Las amantes
La institución de las amantes sigue gozando de predicamento. Hay, de hecho, larga literatura al respecto. Si aquella cosa de que “detrás de un gran hombre hay siempre una gran mujer” podría argumentarse, discutirse e, incluso, ser asignatura en las facultades de Historia y Ciencias Políticas, no debería sólo comprenderse en el restringido ámbito del matrimonio. Yo el champán lo bebo siempre en copas pompadour, referencia ineluctable del amantismo. Lo sabe casi todo el mundo, esa copa tiene la media del seno de la citada madame, amante oficial de Luis XV, poderosa hembra.

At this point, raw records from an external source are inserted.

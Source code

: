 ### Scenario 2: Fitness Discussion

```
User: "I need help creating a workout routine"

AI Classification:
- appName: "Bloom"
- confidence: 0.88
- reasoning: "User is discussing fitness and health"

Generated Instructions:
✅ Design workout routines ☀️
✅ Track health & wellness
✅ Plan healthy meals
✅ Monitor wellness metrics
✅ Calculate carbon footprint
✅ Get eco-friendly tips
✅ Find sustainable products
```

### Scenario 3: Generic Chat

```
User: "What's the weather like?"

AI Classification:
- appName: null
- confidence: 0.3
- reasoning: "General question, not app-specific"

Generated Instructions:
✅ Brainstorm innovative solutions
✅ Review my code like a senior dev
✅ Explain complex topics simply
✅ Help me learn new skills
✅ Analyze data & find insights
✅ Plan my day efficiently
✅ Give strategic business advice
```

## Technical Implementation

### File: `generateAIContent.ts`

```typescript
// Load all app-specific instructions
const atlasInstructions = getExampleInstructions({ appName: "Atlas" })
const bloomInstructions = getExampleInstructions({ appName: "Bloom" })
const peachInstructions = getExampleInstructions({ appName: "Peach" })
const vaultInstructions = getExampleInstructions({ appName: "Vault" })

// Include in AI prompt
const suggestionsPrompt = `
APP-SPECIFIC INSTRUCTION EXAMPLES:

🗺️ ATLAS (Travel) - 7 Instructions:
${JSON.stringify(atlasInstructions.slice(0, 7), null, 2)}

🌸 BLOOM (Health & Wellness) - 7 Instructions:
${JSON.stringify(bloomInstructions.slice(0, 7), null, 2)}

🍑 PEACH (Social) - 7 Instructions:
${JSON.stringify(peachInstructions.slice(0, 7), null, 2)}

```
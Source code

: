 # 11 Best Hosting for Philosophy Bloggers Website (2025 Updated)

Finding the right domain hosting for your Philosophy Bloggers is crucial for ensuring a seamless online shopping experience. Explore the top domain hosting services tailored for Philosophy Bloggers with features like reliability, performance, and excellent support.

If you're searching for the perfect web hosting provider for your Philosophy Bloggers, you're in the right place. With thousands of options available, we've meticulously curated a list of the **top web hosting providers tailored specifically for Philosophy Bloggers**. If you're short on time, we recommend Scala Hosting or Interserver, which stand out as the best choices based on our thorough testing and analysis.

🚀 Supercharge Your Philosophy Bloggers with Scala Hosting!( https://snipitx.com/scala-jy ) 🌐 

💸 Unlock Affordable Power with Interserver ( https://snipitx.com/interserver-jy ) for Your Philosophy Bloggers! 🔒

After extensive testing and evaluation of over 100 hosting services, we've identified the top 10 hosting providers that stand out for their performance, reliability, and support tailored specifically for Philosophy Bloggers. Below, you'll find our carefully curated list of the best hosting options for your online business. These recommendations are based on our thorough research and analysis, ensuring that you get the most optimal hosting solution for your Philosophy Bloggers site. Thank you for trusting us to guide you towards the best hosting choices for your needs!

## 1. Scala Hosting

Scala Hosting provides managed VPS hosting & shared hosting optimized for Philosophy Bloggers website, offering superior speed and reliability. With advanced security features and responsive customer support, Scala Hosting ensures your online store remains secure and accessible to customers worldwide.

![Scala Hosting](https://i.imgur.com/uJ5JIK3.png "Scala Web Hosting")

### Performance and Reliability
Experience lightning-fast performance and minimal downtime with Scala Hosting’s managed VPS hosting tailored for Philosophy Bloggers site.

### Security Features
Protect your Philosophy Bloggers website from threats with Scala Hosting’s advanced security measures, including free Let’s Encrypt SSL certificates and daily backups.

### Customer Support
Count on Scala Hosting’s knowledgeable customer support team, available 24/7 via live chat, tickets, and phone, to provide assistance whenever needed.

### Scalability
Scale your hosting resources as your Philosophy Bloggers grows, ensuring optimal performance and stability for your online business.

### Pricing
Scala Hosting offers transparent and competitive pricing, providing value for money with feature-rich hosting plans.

Cuando uno sorbe las burbujas que acaban donde los ángeles para gloria del placer, sostiene en su mano y en voluptuoso acto, además, la mama de una gran cortesana. ¿Para qué beber Ruinart en copitas aflautadas, sostenibles sólo desde un atildado y chorra posmodernismo -se cogen por el pie de vidrio, dicen- cuando podemos sopesar una teta francesa en nuestra mano mientras hablamos del hundimiento?

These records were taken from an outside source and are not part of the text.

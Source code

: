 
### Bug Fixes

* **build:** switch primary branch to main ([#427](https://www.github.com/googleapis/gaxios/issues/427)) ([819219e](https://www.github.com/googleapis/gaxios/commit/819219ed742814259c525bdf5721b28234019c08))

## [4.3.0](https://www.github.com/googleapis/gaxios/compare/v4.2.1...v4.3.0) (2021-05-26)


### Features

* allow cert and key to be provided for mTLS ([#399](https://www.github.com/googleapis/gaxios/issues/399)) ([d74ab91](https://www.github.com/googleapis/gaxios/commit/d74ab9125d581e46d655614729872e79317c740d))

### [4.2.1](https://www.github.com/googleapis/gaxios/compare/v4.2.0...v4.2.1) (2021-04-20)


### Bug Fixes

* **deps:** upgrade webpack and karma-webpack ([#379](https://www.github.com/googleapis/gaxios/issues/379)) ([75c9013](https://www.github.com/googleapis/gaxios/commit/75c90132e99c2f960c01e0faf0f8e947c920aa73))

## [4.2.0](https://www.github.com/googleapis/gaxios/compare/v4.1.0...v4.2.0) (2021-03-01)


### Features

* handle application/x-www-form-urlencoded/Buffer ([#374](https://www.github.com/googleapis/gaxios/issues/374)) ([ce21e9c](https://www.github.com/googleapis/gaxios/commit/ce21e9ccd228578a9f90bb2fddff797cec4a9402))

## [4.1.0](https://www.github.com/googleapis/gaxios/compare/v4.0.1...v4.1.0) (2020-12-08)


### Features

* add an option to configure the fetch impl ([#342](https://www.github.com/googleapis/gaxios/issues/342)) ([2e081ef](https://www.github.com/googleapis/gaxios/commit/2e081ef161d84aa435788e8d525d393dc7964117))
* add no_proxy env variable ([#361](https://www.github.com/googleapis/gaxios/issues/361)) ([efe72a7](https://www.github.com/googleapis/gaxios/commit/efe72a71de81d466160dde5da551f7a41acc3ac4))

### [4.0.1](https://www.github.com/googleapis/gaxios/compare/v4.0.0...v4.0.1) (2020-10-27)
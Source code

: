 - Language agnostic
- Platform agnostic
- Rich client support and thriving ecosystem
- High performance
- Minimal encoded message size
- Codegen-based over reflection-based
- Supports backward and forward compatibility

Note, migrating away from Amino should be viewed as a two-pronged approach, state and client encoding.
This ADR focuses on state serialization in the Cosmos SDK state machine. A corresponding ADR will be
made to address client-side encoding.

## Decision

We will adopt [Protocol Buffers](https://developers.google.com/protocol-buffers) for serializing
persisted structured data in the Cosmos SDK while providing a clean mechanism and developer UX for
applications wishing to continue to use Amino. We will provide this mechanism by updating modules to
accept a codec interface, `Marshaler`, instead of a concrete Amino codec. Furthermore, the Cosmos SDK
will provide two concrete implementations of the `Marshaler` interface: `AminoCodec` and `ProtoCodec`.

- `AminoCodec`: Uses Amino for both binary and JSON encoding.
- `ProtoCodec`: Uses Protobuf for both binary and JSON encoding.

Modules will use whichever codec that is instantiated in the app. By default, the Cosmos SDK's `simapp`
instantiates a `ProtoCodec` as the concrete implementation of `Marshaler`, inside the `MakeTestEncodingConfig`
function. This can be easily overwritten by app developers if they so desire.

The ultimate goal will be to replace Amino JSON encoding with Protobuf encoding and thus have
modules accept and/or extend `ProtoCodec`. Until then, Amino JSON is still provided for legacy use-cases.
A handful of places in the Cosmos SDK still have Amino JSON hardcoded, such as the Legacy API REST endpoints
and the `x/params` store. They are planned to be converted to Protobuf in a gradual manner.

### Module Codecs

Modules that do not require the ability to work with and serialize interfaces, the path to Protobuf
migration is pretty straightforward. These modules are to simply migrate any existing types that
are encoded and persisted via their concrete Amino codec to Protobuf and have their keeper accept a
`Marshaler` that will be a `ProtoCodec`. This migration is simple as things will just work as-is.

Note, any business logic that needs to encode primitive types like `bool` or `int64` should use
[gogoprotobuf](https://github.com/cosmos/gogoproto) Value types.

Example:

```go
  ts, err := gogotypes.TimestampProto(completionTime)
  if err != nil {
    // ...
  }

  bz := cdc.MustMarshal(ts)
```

El poder, la civilización, trata de tales cosas. Detalles que pueden parecer ínfimos, cuando son pilares, qué digo, columnas ideales de la obra europea. De Francia para abajo, o mejor, de Roma hacia aquella nación espléndida para la política del eros, del Rey Sol a Mitterrand y Sarkozy. No sería España tierra de tantos roces y alcobas, al menos sus imágenes poderosas. Aquí seguimos en la cuerda, ya floja, de aquel Olivares (nuestra inauguración del carácter hispano alzado a las altísimas cumbres imperiales) que instituyó la escuela del “sobre todo aparentar supremacía” en todo momento, aunque las fortalezas reales sean débiles.

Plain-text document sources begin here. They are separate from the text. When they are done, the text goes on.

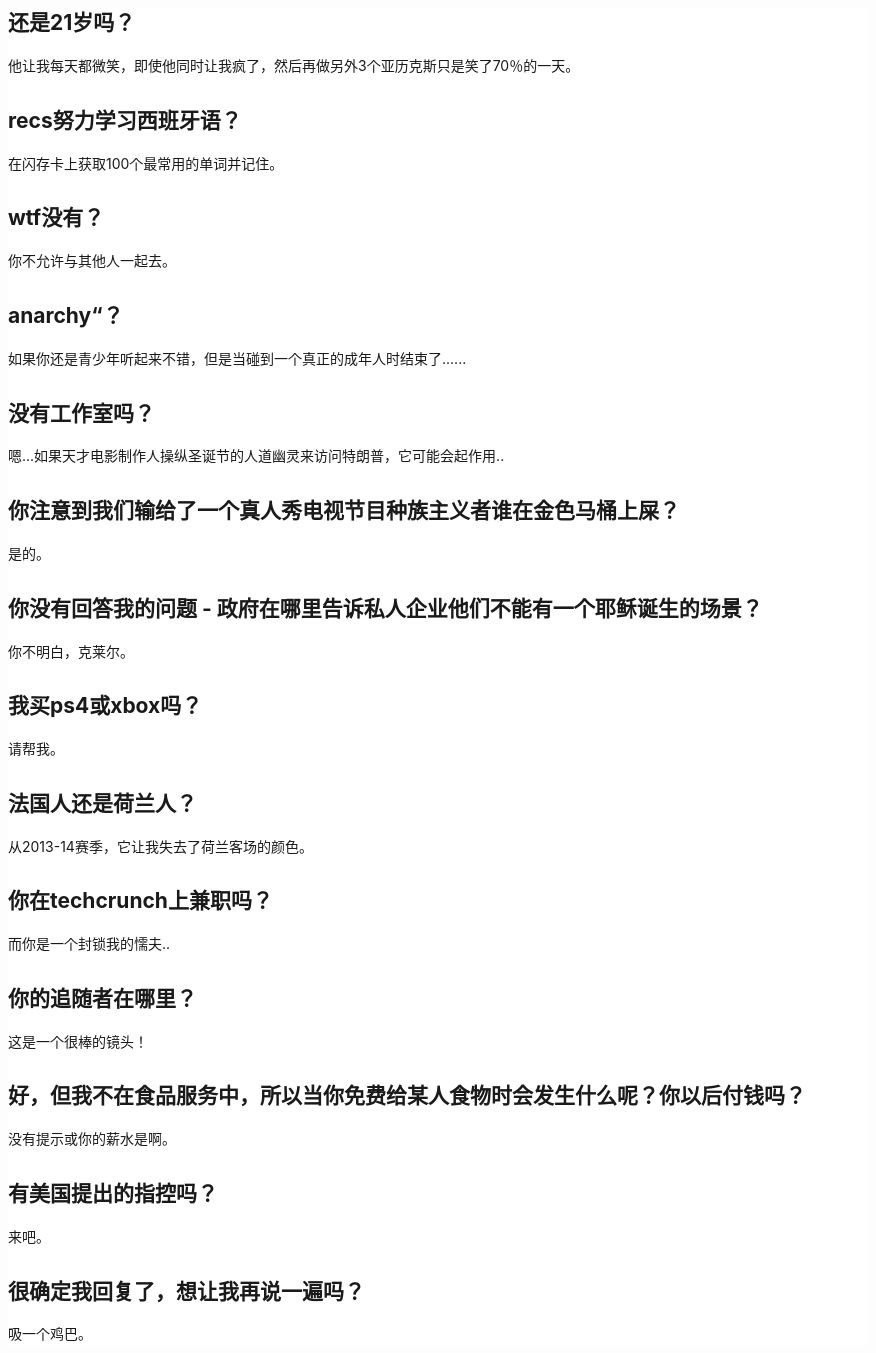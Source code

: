## 还是21岁吗？
他让我每天都微笑，即使他同时让我疯了，然后再做另外3个亚历克斯只是笑了70％的一天。

##  recs努力学习西班牙语？
在闪存卡上获取100个最常用的单词并记住。

##  wtf没有？
你不允许与其他人一起去。

##  anarchy“？
如果你还是青少年听起来不错，但是当碰到一个真正的成年人时结束了......

## 没有工作室吗？
嗯...如果天才电影制作人操纵圣诞节的人道幽灵来访问特朗普，它可能会起作用..

## 你注意到我们输给了一个真人秀电视节目种族主义者谁在金色马桶上屎？
是的。

## 你没有回答我的问题 - 政府在哪里告诉私人企业他们不能有一个耶稣诞生的场景？
你不明白，克莱尔。

## 我买ps4或xbox吗？
请帮我。

## 法国人还是荷兰人？
从2013-14赛季，它让我失去了荷兰客场的颜色。

## 你在techcrunch上兼职吗？
而你是一个封锁我的懦夫..

## 你的追随者在哪里？
这是一个很棒的镜头！

## 好，但我不在食品服务中，所以当你免费给某人食物时会发生什么呢？你以后付钱吗？
没有提示或你的薪水是啊。

## 有美国提出的指控吗？
来吧。

## 很确定我回复了，想让我再说一遍吗？
吸一个鸡巴。
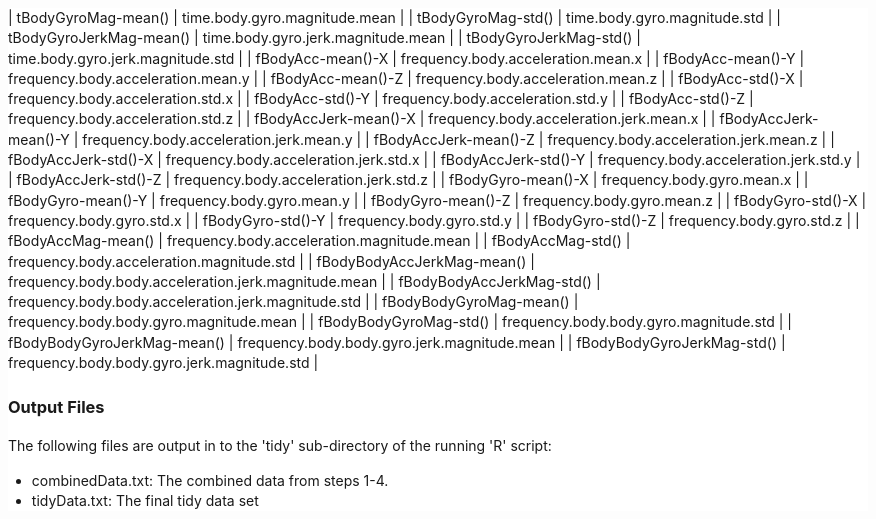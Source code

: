 | tBodyGyroMag-mean() | time.body.gyro.magnitude.mean |
| tBodyGyroMag-std() | time.body.gyro.magnitude.std |
| tBodyGyroJerkMag-mean() | time.body.gyro.jerk.magnitude.mean |
| tBodyGyroJerkMag-std() | time.body.gyro.jerk.magnitude.std |
| fBodyAcc-mean()-X | frequency.body.acceleration.mean.x |
| fBodyAcc-mean()-Y | frequency.body.acceleration.mean.y |
| fBodyAcc-mean()-Z | frequency.body.acceleration.mean.z |
| fBodyAcc-std()-X | frequency.body.acceleration.std.x |
| fBodyAcc-std()-Y | frequency.body.acceleration.std.y |
| fBodyAcc-std()-Z | frequency.body.acceleration.std.z |
| fBodyAccJerk-mean()-X | frequency.body.acceleration.jerk.mean.x |
| fBodyAccJerk-mean()-Y | frequency.body.acceleration.jerk.mean.y |
| fBodyAccJerk-mean()-Z | frequency.body.acceleration.jerk.mean.z |
| fBodyAccJerk-std()-X | frequency.body.acceleration.jerk.std.x |
| fBodyAccJerk-std()-Y | frequency.body.acceleration.jerk.std.y |
| fBodyAccJerk-std()-Z | frequency.body.acceleration.jerk.std.z |
| fBodyGyro-mean()-X | frequency.body.gyro.mean.x |
| fBodyGyro-mean()-Y | frequency.body.gyro.mean.y |
| fBodyGyro-mean()-Z | frequency.body.gyro.mean.z |
| fBodyGyro-std()-X | frequency.body.gyro.std.x |
| fBodyGyro-std()-Y | frequency.body.gyro.std.y |
| fBodyGyro-std()-Z | frequency.body.gyro.std.z |
| fBodyAccMag-mean() | frequency.body.acceleration.magnitude.mean |
| fBodyAccMag-std() | frequency.body.acceleration.magnitude.std |
| fBodyBodyAccJerkMag-mean() | frequency.body.body.acceleration.jerk.magnitude.mean |
| fBodyBodyAccJerkMag-std() | frequency.body.body.acceleration.jerk.magnitude.std |
| fBodyBodyGyroMag-mean() | frequency.body.body.gyro.magnitude.mean |
| fBodyBodyGyroMag-std() | frequency.body.body.gyro.magnitude.std |
| fBodyBodyGyroJerkMag-mean() | frequency.body.body.gyro.jerk.magnitude.mean |
| fBodyBodyGyroJerkMag-std() | frequency.body.body.gyro.jerk.magnitude.std |


### Output Files

The following files are output in to the 'tidy' sub-directory of the running 'R' script:

* combinedData.txt: The combined data from steps 1-4.
* tidyData.txt: The final tidy data set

Les cuento todo esto porque don Pablo, pobre hilo de la Historia española, lleva sus asuntos amatoriales con más pena que gloria, si bien, al disponer de un trocito del pastel presupuestario, se muestra agradecido a las carnes tocadas. “Niña, estás como para ponerte un piso en Triana”. O para hacerte un hueco en las listas electorales, cosa de tino decimonónico, Galdós lo ponía en letras. De eso al cine del destape, Pajares, Esteso u Ozores, computa la eterna renovación del macho ibérico, sus tribulaciones y adoración de las faldas. Y, por descontado, la forma que tenemos los ibéricos de saber echar una cana al aire y agradecer: el sempiterno honor barroco. Ni Marx ha podido con tales cimientos culturales, el revolcón y el heteropatriarcado.